What I believe girls should do a lil more often (Directed towards HS & college)
By Judyyoungg
@Judyyoungg (19)
United States
December 13, 2009 3:38pm CST
For as long as I can remember, there has always been a rule or a certain "manner" to go about dating people, especially if you are in high school or college. Do not discuss how many kids you want to have, who or what kind of person you want to marry, particularly the age you want to marry, and do not discuss controversial issues like abortion or religion. Throughout my experience with dating, going out, and meeting different people, I have realized a sort of stereotype that we as adolescents fall into; and that are the roles in which boys and girls, male and female, play in when it comes to the game of love.
For example, guys tend to think themselves as the masculine figure in a relationship. They pay for the food, they open the car door, they provide the ride, and they're supposed to text you first to plan the special date. The girls on the other hand would prepare a great "house" date, which is where the loving pair would stay indoors to watch a movie, perhaps play some board games, video games, or even study together for an upcoming test. The girls will do the cooking and some cleaning, then some more cleaning after her significant other leaves. Sounds pretty normal right? Of course.

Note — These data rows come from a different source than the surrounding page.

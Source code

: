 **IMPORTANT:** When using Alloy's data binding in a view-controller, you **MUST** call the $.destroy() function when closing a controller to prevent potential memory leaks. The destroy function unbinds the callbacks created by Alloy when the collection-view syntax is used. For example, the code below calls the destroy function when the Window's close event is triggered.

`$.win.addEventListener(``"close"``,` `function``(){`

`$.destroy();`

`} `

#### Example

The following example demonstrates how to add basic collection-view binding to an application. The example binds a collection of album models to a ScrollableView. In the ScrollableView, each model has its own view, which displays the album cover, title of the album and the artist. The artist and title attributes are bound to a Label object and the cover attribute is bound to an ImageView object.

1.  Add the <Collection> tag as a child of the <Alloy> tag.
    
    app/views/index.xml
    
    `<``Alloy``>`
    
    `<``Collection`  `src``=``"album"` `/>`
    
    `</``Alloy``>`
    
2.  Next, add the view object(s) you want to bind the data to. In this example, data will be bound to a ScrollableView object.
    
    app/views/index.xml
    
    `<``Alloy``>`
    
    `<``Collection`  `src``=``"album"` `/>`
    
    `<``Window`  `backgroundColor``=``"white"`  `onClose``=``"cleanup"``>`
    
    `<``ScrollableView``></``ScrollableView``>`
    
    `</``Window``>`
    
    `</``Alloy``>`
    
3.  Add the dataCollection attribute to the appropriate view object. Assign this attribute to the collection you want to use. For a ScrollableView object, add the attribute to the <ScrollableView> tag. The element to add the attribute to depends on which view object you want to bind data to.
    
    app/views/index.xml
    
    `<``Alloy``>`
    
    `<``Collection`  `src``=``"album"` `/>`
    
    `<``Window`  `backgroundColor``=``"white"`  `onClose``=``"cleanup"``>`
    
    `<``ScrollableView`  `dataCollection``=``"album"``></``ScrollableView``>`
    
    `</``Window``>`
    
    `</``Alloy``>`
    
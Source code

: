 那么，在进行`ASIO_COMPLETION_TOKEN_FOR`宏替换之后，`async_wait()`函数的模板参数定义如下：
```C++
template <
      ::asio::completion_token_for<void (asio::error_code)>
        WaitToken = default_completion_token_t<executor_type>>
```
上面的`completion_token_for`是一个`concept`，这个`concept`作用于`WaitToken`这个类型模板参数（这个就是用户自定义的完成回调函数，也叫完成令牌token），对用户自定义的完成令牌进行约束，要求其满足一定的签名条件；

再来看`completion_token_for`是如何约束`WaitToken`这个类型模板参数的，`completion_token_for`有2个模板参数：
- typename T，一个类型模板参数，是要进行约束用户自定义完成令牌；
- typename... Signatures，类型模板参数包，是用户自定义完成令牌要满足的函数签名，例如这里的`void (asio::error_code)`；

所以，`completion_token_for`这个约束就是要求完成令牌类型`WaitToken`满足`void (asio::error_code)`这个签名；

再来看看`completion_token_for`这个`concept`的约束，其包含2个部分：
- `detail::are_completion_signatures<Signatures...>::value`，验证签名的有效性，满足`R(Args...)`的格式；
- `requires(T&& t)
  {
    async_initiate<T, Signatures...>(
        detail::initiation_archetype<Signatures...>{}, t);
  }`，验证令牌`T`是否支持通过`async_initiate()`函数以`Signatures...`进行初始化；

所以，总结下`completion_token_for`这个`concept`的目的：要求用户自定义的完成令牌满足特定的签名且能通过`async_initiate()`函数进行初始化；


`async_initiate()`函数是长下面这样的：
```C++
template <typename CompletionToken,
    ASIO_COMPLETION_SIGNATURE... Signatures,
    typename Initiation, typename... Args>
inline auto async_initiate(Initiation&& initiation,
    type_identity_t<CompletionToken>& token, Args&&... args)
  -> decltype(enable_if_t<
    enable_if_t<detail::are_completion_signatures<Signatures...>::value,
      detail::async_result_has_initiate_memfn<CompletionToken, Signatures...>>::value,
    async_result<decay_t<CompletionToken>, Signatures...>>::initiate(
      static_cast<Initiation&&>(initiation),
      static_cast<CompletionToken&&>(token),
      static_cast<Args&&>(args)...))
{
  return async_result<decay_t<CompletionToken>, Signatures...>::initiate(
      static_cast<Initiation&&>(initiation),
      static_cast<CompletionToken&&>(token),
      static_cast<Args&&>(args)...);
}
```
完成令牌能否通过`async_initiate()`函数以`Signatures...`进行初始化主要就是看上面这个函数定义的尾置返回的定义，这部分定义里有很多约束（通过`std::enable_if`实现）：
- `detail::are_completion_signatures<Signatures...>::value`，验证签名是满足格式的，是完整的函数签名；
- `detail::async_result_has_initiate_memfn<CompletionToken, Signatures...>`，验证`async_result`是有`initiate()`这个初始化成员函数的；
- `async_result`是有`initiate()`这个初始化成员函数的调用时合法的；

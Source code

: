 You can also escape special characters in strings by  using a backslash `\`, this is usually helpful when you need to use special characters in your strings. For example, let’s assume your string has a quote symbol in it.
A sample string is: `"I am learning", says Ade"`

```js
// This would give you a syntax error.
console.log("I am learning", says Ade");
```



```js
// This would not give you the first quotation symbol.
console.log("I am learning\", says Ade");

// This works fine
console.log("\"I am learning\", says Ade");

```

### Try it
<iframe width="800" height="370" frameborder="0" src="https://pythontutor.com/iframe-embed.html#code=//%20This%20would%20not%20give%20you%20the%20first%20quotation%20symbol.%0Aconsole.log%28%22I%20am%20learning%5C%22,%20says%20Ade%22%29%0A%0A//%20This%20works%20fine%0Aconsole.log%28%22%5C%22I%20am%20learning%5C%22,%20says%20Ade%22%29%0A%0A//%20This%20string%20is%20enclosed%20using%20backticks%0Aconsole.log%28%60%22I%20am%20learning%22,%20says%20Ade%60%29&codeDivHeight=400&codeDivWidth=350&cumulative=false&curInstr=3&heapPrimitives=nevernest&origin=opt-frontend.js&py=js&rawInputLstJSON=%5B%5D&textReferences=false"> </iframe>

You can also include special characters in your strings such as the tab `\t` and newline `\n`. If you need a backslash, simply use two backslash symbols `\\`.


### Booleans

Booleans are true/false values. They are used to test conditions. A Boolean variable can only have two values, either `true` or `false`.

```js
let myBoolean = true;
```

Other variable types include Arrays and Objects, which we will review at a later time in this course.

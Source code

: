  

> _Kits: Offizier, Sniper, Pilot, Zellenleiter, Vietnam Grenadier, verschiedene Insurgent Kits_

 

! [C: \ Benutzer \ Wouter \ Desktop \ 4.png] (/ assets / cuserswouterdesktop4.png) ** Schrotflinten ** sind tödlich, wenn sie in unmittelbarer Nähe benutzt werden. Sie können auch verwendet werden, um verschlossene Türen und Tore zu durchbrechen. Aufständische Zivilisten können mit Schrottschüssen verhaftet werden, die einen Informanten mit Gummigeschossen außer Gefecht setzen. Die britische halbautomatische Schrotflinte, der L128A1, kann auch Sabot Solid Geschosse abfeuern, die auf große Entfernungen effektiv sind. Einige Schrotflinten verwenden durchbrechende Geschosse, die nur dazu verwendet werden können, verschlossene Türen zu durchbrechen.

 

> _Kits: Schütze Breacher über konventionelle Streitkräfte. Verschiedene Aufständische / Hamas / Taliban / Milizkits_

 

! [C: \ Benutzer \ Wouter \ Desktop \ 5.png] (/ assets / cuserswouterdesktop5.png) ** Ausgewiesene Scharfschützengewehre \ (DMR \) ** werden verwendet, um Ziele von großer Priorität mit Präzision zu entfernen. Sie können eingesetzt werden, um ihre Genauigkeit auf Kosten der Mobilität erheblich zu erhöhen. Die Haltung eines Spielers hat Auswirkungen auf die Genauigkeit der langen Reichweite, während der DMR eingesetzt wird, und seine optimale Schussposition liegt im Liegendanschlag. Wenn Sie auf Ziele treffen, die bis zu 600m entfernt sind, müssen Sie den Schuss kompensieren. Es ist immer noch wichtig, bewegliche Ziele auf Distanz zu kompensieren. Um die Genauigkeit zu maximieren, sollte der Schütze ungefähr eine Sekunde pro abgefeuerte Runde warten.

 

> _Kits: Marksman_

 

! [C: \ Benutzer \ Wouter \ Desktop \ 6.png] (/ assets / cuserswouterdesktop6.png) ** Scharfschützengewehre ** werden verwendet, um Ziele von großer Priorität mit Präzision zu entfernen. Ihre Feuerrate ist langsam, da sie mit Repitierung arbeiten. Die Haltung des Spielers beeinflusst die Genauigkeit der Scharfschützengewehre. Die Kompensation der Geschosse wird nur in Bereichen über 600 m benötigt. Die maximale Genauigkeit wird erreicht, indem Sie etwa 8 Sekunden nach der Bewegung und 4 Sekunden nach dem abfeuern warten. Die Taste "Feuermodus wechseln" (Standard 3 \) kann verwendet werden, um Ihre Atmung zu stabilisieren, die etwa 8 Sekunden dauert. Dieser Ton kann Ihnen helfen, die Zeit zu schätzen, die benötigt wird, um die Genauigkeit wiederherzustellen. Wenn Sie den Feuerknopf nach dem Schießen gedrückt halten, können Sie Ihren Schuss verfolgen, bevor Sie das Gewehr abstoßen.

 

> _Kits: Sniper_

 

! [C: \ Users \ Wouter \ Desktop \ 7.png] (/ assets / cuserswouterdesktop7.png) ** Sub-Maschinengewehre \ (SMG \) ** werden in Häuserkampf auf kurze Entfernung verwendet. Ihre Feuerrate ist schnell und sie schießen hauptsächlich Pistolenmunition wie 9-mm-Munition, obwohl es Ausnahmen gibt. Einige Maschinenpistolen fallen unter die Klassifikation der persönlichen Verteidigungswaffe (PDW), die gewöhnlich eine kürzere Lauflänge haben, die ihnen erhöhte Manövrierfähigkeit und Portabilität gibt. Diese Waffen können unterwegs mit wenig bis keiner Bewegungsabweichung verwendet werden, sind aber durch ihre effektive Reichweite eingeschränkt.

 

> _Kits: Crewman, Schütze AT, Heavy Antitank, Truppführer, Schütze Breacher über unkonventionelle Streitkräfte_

Yet in my opinion these scenarios are just too normal, too typical, and way beyond uninteresting. Does anyone else see what I see? The classical roles in which the girls of today's society play in? (Check out Gold Diggin) It seems to have been this case for as long as social classes existed. Like between 1820 to the Civil War, women fell under a belief or an ideal called the "cult of domesticity," where it was expected for women to grow, wed, give birth to many children, and take care of her household. The men were in charge of bringing home the bacon and taking on the evils of the outside world. Women, or ladies I should say, were expected to have four characteristics to be an ideal wife, and that is piety, purity, domesticity, and submissiveness. SUBMISSIVENESS. The accurate definition of this word submissiveness, is the trait of being willing to yield to the will of another person, or a superior force. Pardon me, but this was the 1800s, when is it that we as women can be that "superior force"?
Girls, on your next date, try driving your car and picking up your date for once. Better yet, I dare you to ask out the next good-looking person you see. Go approach him, gather up those guts to talk to him! Who cares if he rejects you, there's more where he came from anyway. Do not wait, trying to look cute like every other girl in the neighborhood, be confident! Make that first move!
Guys clean up your naturally "guy-ish" rooms and make it more garish so that your girlfriend would WANT to sit in your household. Cook her food; if it's the morning, make her some OJ and omelettes. Dinner? Chicken parmesan over spaghetti will never fail. Google up the recipe!
All in all, dating is a great way to get to know each other and explore. It is considered to be healthy, especially for your social life. With that, I hope to see greater changes and more inspiring relationships in the future. No more "He or she has not called me yet," or "Why is he or she not making a move?" I know why, and it is because you perhaps have fallen into the population of what the typical, normal people would do and that is to not make that bold, first move. Do not forfeit to any dating rules or stereotypes. That's just playing it safe.
1 response
@Lostinloveanddancing (100)
• United States
13 Dec 09
I agree with what you're saying. A lot of females I know have already shaken off those stereotypes though. It seems more and more girls are becoming more dominant and much less submissive. Me for example, I asked my boyfriend out and I've made it so he and I share the job of planning where we go or what we do. If the female gets too dominant it could hurt the relationship. My boyfriend usually picks out where we eat and I chose what activities we do after. Of course we switch those roles often to keep things fresh. My boyfriend also is different than most guys which is why this has worked so well. He actually believed that women can and should go farther in the business world and that we aren't meant for popping out babies and cleaning the kitchen. In my opinion having even roles in a relationship is amazing beneficial and will lead to a long and strong relationship.